Mustafapaşa’daki kapılarda dikkat çeken bir diğer özellik de, bugün maalesef pek çoğu yerinde olmayan ama Osmanlı döneminde yapılmış olan kapıların üzerindeki tokmaklardır. Avrupa etkisiyle ortaya çıktığı düşünülen tokmaklar Osmanlı döneminde yurt genelinde 18. ve 19. yüzyılda yaygınlaşmıştır.

Bu tokmaklar incelendiğinde, eskiden bunların yalnızca içerideki kimseye mekâna giren kimsenin haber verdiği birer aracı olmanın ötesinde bir işlev gördüğüne şahit oluruz. Tokmakların üzerinde kurgulanan desenler, tasvirler ve süslemeler vasıtasıyla ev sahibi adeta yaşadığı bölgedeki varlığını dile getirmiştir. Böylece tokmaklar, ev sahibinin bir bütün olarak kendini toplum içinde konumlandırmasına imkân vermiştir.
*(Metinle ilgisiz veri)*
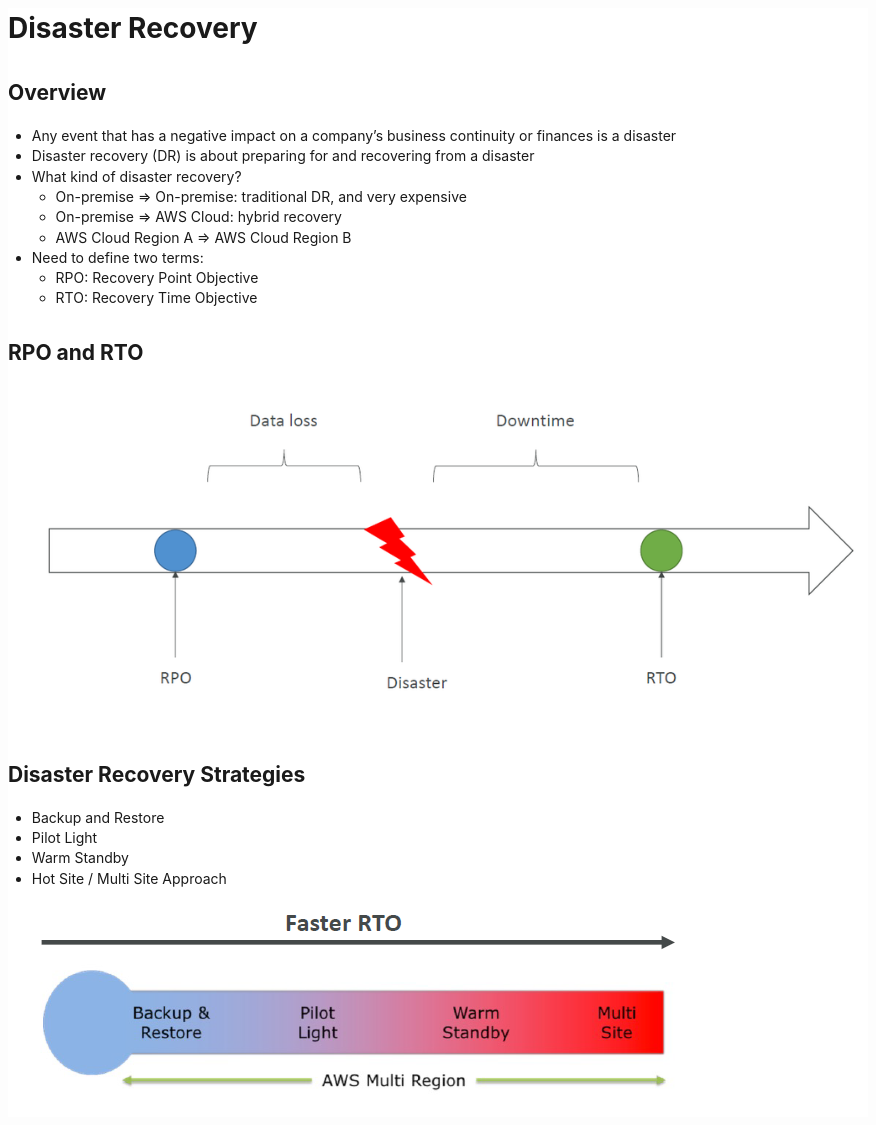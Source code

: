 # Disaster Recovery

## Overview

- Any event that has a negative impact on a company’s business continuity or finances is a disaster
- Disaster recovery (DR) is about preparing for and recovering from a disaster
- What kind of disaster recovery?
  - On-premise => On-premise: traditional DR, and very expensive
  - On-premise => AWS Cloud: hybrid recovery
  - AWS Cloud Region A => AWS Cloud Region B
- Need to define two terms:
  - RPO: Recovery Point Objective
  - RTO: Recovery Time Objective

## RPO and RTO

![images](./25_RTP_RPO.png)

## Disaster Recovery Strategies

- Backup and Restore
- Pilot Light
- Warm Standby
- Hot Site / Multi Site Approach

![images](./25_Recovery_Strategies.png)

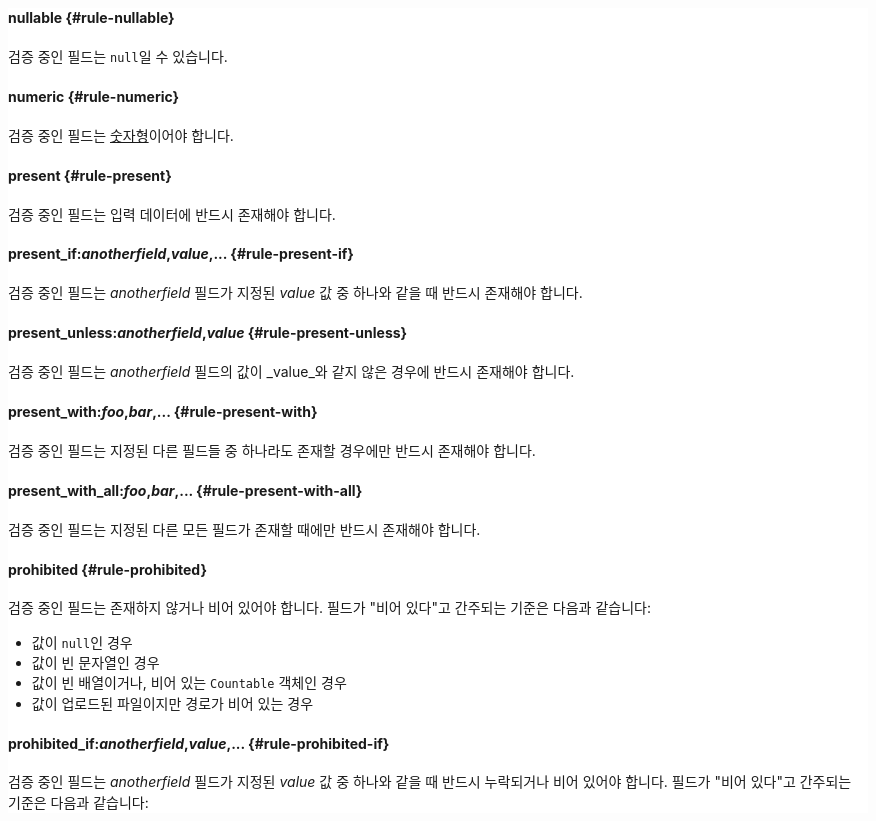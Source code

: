 
#### nullable {#rule-nullable}

검증 중인 필드는 `null`일 수 있습니다.


#### numeric {#rule-numeric}

검증 중인 필드는 [숫자형](https://www.php.net/manual/en/function.is-numeric.php)이어야 합니다.


#### present {#rule-present}

검증 중인 필드는 입력 데이터에 반드시 존재해야 합니다.


#### present_if:_anotherfield_,_value_,... {#rule-present-if}

검증 중인 필드는 _anotherfield_ 필드가 지정된 _value_ 값 중 하나와 같을 때 반드시 존재해야 합니다.


#### present_unless:_anotherfield_,_value_ {#rule-present-unless}

검증 중인 필드는 _anotherfield_ 필드의 값이 _value_와 같지 않은 경우에 반드시 존재해야 합니다.


#### present_with:_foo_,_bar_,... {#rule-present-with}

검증 중인 필드는 지정된 다른 필드들 중 하나라도 존재할 경우에만 반드시 존재해야 합니다.


#### present_with_all:_foo_,_bar_,... {#rule-present-with-all}

검증 중인 필드는 지정된 다른 모든 필드가 존재할 때에만 반드시 존재해야 합니다.


#### prohibited {#rule-prohibited}

검증 중인 필드는 존재하지 않거나 비어 있어야 합니다. 필드가 "비어 있다"고 간주되는 기준은 다음과 같습니다:

<div class="content-list" markdown="1">

- 값이 `null`인 경우
- 값이 빈 문자열인 경우
- 값이 빈 배열이거나, 비어 있는 `Countable` 객체인 경우
- 값이 업로드된 파일이지만 경로가 비어 있는 경우

</div>


#### prohibited_if:_anotherfield_,_value_,... {#rule-prohibited-if}

검증 중인 필드는 _anotherfield_ 필드가 지정된 _value_ 값 중 하나와 같을 때 반드시 누락되거나 비어 있어야 합니다. 필드가 "비어 있다"고 간주되는 기준은 다음과 같습니다:

<div class="content-list" markdown="1">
Kişinin ekonomik durumu, sosyal statüsü, dini inançları ve dünya görüşü gibi pek çok özelliği tokmaklardaki sembollere yüklemiştir. Günümüzde Kapadokya Üniversitesi İdari Binası olarak hizmet veren, orijinal ismiyle Sultanidis Konağı’nın avluya açılan ahşap kapısı üzerinde bulunan metal kapı tokmağı bilekten itibaren tasvir edilmiş bir insan eli biçimindedir. Elin orta parmağı üzerindeki yüzük dikkat çekmekte olup, bu tarz yüzüklü tokmaklara Hatay, Antep, Antalya, İzmir (özellikle Buca ve Alsancak), Safranbolu gibi Türkiye’nin pek çok şehrinde rastlamak mümkündür. Bazı örneklerde yüzüksüz bir el şeklinde de karşımıza çıkan bu tokmaklar muhtemelen evde yaşayan bireylerin medeni halini yansıtırcasına tasarlanmıştır. Yapılan bazı araştırmalar, tokmak üzerindeki elin orta parmağında yüzük olmasının, evdeki yaşayanların nişanlı olduğunun veya evde evlenme çağında genç bir kızın varlığının işareti olduğunu ortaya koymaktadır.